Authors Marie D. Jones & John Savino (who are father & daughter) discussed the history of catastrophic supervolcanoes, and the possible locations where they could occur again. Supervolcanoes are associated with certain calderas around the planet, and when they erupt, the amount of material they spew far surpasses a regular volcano. The study of these massive volcanoes is relatively new, said Salvino, who noted that Cambridge Univ. has found 42 occurrences of them in the last 38 million years. There is a possibility that ones not yet identified could suddenly erupt.
Jones spoke about the Toba supervolcano which erupted 74,000 years ago in Sumatra. The massive amounts of ash brought about an ice age, and nearly made extinct the human/Neanderthal population of about 100,000. Ash, which contains small shards of glass, causes suffocation and internal bleeding, she explained. The remaining population, heavily reduced in numbers, was forced to rapidly differentiate in order to survive, she suggested.
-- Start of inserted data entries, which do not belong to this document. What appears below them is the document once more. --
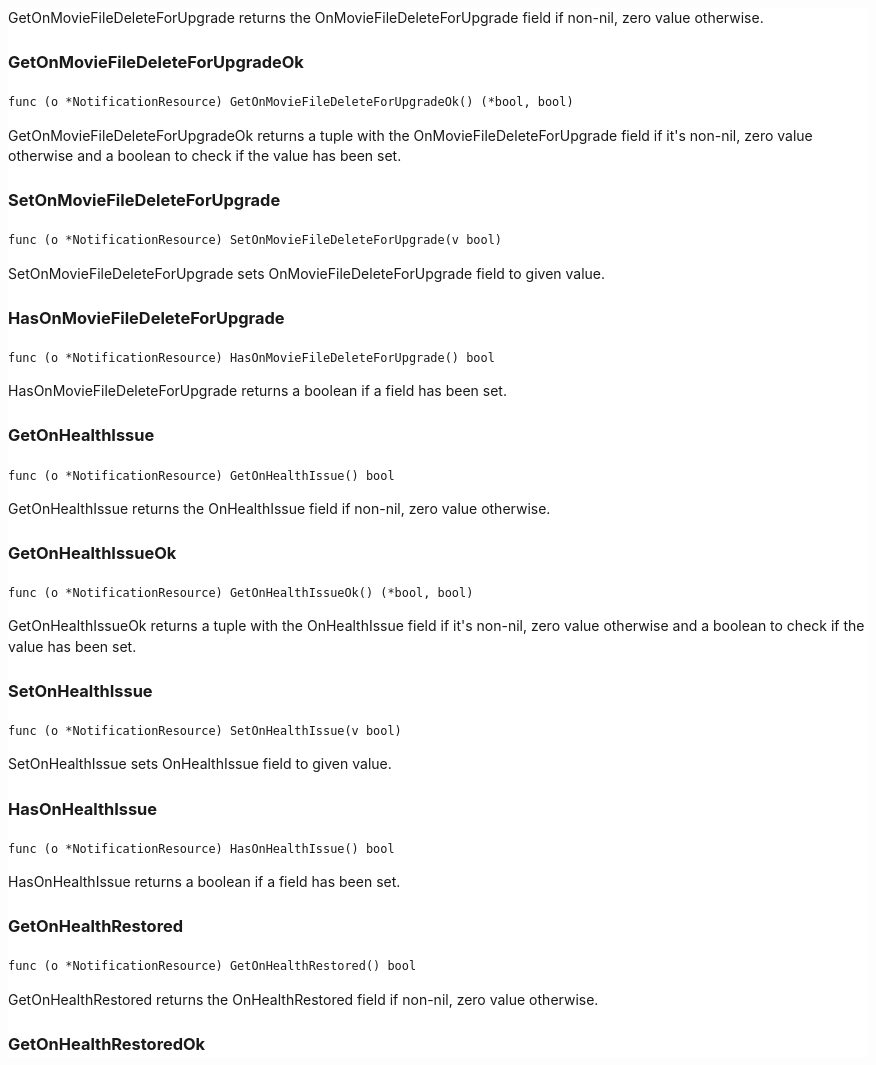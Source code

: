 GetOnMovieFileDeleteForUpgrade returns the OnMovieFileDeleteForUpgrade field if non-nil, zero value otherwise.

### GetOnMovieFileDeleteForUpgradeOk

`func (o *NotificationResource) GetOnMovieFileDeleteForUpgradeOk() (*bool, bool)`

GetOnMovieFileDeleteForUpgradeOk returns a tuple with the OnMovieFileDeleteForUpgrade field if it's non-nil, zero value otherwise
and a boolean to check if the value has been set.

### SetOnMovieFileDeleteForUpgrade

`func (o *NotificationResource) SetOnMovieFileDeleteForUpgrade(v bool)`

SetOnMovieFileDeleteForUpgrade sets OnMovieFileDeleteForUpgrade field to given value.

### HasOnMovieFileDeleteForUpgrade

`func (o *NotificationResource) HasOnMovieFileDeleteForUpgrade() bool`

HasOnMovieFileDeleteForUpgrade returns a boolean if a field has been set.

### GetOnHealthIssue

`func (o *NotificationResource) GetOnHealthIssue() bool`

GetOnHealthIssue returns the OnHealthIssue field if non-nil, zero value otherwise.

### GetOnHealthIssueOk

`func (o *NotificationResource) GetOnHealthIssueOk() (*bool, bool)`

GetOnHealthIssueOk returns a tuple with the OnHealthIssue field if it's non-nil, zero value otherwise
and a boolean to check if the value has been set.

### SetOnHealthIssue

`func (o *NotificationResource) SetOnHealthIssue(v bool)`

SetOnHealthIssue sets OnHealthIssue field to given value.

### HasOnHealthIssue

`func (o *NotificationResource) HasOnHealthIssue() bool`

HasOnHealthIssue returns a boolean if a field has been set.

### GetOnHealthRestored

`func (o *NotificationResource) GetOnHealthRestored() bool`

GetOnHealthRestored returns the OnHealthRestored field if non-nil, zero value otherwise.

### GetOnHealthRestoredOk
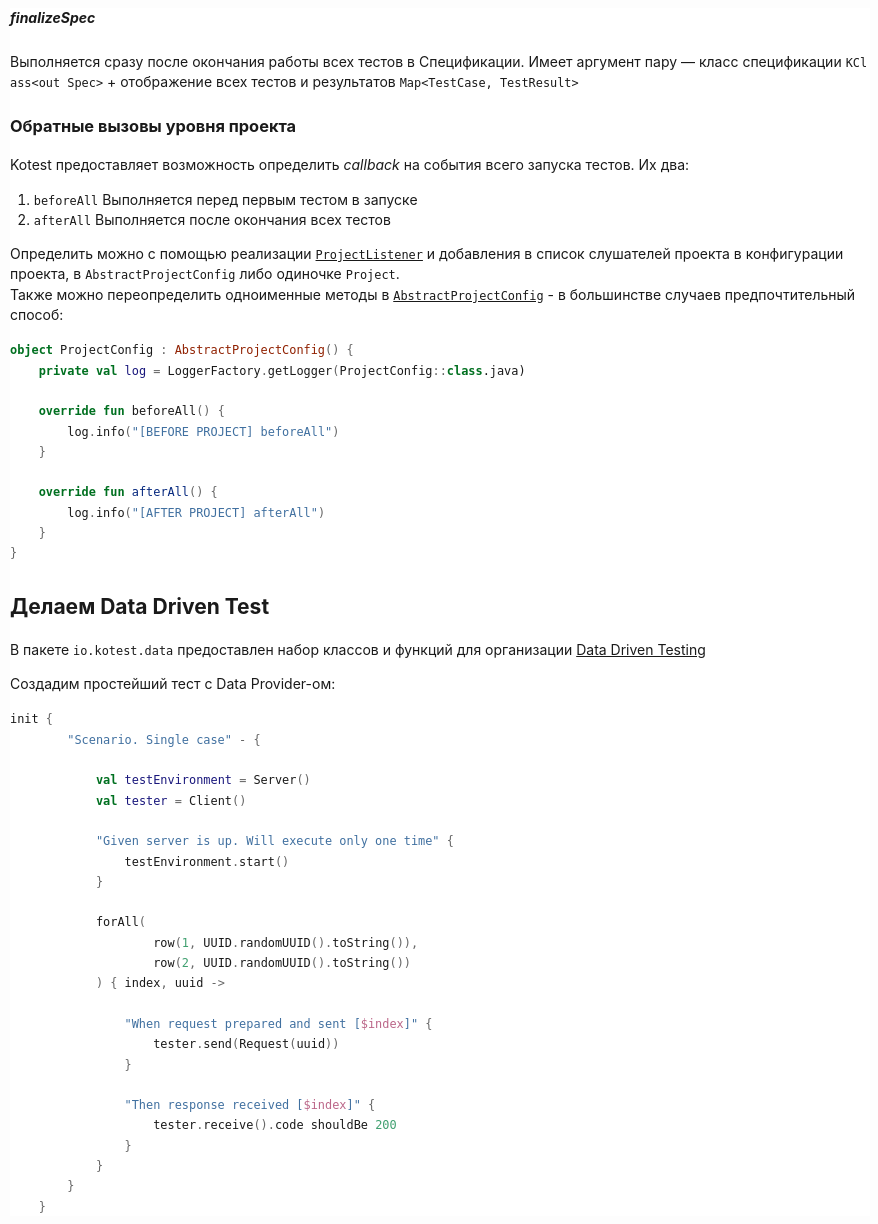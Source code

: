 ##### finalizeSpec
Выполняется сразу после окончания работы всех тестов в Спецификации.
Имеет аргумент пару — класс спецификации `KClass<out Spec>` + отображение всех тестов и результатов `Map<TestCase, TestResult>`

### Обратные вызовы уровня проекта
Kotest предоставляет возможность определить _callback_ на события всего запуска тестов.
Их два:
1. `beforeAll`
Выполняется перед первым тестом в запуске
2. `afterAll`
Выполняется после окончания всех тестов

Определить можно с помощью реализации [`ProjectListener`](https://kotest.io/listeners/#projectlistener) и добавления в список слушателей проекта в конфигурации проекта, в `AbstractProjectConfig` либо одиночке `Project`.  
Также можно переопределить одноименные методы в [`AbstractProjectConfig`](https://kotest.io/project_config/) - в большинстве случаев предпочтительный способ:
```kotlin
object ProjectConfig : AbstractProjectConfig() {
    private val log = LoggerFactory.getLogger(ProjectConfig::class.java)

    override fun beforeAll() {
        log.info("[BEFORE PROJECT] beforeAll")
    }

    override fun afterAll() {
        log.info("[AFTER PROJECT] afterAll")
    }
}
``` 

Делаем Data Driven Test
------
В пакете `io.kotest.data` предоставлен набор классов и функций для организации [Data Driven Testing](https://kotest.io/data_driven_testing/)

Создадим простейший тест c Data Provider-ом:
```kotlin
init {
        "Scenario. Single case" - {

            val testEnvironment = Server()
            val tester = Client()

            "Given server is up. Will execute only one time" {
                testEnvironment.start()
            }

            forAll(
                    row(1, UUID.randomUUID().toString()),
                    row(2, UUID.randomUUID().toString())
            ) { index, uuid ->

                "When request prepared and sent [$index]" {
                    tester.send(Request(uuid))
                }

                "Then response received [$index]" {
                    tester.receive().code shouldBe 200
                }
            }
        }
    }
```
If the Yellowstone caldera erupted (as it did 640,000 years ago) the ash fall would extend all the way to the East Coast, agriculture in the Midwest would be destroyed, transportation would be halted, and up to 2/3 of the population could die, Salvino outlined. Another supervolcano in the U.S. is in Long Valley, CA-- it last erupted some 760,000 years ago, but could be triggered to blow by a giant quake in Southern California, he warned.